## INPUT:
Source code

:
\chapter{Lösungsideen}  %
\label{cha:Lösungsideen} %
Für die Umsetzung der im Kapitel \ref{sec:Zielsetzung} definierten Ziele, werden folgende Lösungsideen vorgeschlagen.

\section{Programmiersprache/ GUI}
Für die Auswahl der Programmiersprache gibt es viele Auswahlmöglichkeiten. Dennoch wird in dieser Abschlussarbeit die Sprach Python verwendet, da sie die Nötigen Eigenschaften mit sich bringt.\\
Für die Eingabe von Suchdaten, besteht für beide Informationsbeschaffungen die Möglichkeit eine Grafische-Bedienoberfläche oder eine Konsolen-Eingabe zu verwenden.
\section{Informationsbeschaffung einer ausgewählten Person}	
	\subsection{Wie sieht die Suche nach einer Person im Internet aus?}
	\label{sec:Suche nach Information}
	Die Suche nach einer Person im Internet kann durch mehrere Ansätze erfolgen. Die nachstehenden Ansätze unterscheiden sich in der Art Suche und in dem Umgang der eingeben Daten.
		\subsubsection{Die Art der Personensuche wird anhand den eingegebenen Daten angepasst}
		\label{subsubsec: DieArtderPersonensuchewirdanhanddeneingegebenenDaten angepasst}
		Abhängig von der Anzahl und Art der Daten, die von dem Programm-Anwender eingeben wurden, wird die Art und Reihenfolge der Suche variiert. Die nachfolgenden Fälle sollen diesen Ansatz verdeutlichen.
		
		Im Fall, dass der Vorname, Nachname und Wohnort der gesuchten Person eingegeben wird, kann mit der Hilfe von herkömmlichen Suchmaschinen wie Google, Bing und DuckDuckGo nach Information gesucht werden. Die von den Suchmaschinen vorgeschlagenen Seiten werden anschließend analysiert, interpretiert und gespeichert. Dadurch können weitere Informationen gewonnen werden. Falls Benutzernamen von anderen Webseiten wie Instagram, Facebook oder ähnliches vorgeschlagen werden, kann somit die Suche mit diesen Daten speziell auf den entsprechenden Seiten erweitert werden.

--

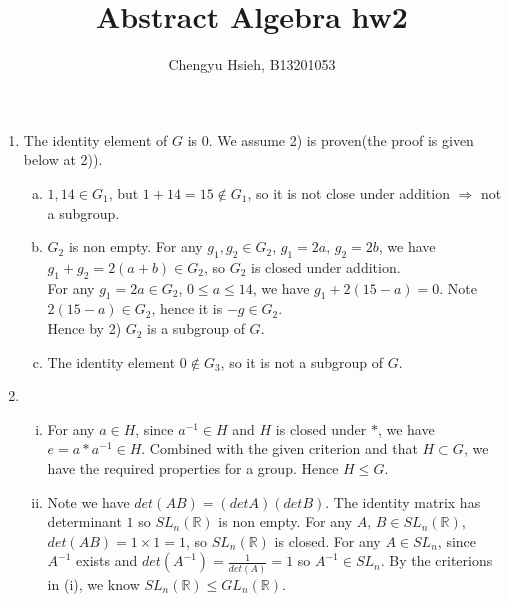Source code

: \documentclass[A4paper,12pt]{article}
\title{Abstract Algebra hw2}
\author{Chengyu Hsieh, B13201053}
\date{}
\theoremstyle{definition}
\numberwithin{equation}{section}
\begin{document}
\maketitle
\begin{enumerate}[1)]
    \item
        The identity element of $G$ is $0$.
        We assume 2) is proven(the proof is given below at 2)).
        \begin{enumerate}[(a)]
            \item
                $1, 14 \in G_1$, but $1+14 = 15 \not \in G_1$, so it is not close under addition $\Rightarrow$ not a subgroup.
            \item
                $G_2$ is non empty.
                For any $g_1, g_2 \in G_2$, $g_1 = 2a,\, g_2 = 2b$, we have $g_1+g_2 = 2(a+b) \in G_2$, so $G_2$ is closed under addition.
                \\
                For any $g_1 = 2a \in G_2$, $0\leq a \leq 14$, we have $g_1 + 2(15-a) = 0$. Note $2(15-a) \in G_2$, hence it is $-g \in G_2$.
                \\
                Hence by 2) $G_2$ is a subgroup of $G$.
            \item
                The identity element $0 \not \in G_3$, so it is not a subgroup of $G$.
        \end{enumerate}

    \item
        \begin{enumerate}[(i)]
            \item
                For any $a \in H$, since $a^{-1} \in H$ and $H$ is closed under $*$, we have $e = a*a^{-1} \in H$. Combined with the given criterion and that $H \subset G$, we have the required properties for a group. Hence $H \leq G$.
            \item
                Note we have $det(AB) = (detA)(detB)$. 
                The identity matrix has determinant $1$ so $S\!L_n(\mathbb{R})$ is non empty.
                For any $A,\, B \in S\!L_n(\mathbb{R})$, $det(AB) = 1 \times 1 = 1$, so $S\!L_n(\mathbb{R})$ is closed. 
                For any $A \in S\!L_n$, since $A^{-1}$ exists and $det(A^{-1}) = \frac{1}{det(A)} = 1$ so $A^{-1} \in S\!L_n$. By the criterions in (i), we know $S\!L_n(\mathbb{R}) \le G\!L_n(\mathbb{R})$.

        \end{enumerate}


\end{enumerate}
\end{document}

## TASK PROMPT:
In the records above, how many lines hold the string "diesen"? Reply with only the number.

## RESULT BELOW:
2